El mahkum, bir hafta takılacağız
Bangkok'da ulaşım genelde motorbisikletlerle yapılıyor.
Yollar, çekirge sürüsü gibi motor dolu
Taksi mi alacaksın?
Motora binmelisin.
Hem o trafikte en pratik olanı da motor.
Bizde nasıl her köşe başında taksi durakları var,
Bangkok'da da her köşe başında, otellerin önlerinde, gece kulüplerinin çıkışlarında
Her yerde yirmi otuz tane motor görmeniz mümkündür.

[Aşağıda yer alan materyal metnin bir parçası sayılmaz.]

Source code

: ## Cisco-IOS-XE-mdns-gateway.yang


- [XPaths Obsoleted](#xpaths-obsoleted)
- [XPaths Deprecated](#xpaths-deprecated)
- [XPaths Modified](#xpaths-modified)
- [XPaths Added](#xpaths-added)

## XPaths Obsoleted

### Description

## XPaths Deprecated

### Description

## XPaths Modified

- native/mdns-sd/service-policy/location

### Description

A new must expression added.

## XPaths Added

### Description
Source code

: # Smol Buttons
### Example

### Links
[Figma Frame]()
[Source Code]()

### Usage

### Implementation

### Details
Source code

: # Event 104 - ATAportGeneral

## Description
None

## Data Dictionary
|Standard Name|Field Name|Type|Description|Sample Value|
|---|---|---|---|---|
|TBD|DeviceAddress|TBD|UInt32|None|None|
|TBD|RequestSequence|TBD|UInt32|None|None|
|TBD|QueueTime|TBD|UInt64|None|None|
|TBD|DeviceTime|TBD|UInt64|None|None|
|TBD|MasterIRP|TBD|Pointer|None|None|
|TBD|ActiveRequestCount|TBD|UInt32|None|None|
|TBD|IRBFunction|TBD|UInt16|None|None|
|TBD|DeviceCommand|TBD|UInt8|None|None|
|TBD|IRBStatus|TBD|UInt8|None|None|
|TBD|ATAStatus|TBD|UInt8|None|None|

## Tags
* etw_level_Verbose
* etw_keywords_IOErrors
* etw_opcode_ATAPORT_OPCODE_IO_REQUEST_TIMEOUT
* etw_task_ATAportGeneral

Benim iş iki günde bitti, toplayacaklarımızı topladık.
Gündüz lay lay lom takılıyorum
Elimdeki hesaplı parayla Amerikan değil, yerli bira Singha içiyorum.
Yerli malı yurdun malı herkes onu kullanmalı di mi ama
Akşam oldumu, ufaktan vites arttırıyorum
Gece yarısına doğru çıkıyorum otelden, iniyorum otelin önündeki motorculara
Veriyorum bir tanesine 100 Baht ( 2.5 usd falan )
Takıyorum kaskı kafama, biniyorum arkaya
O Tayland dilinde nereye falan diye soruyor
Bende kafa binbeşyüz, Türkçe SÜR! diyorum.
Tuhaf tuhaf yüzüme bakıyor, anlıyor, gülüyor ve sürüyor
Kafalarda miğfer gibi kasklar,
Ben kafasının sağ tarafına tık tık yaparsam sağa gidiyor
Sol tarafına tık tık yaparsam sola gidiyor
Son sürat boş Bangkok sokaklarında tur yapıyoruz
Tabi bu arada ben anlamsız, mongol bir şekilde naralar atıyorum
Motorcu gülmekten motoru kullanamaz hale geliyor
Küçük bir şehir turu yaptıktan sonra geliyoruz yine otelin önüne.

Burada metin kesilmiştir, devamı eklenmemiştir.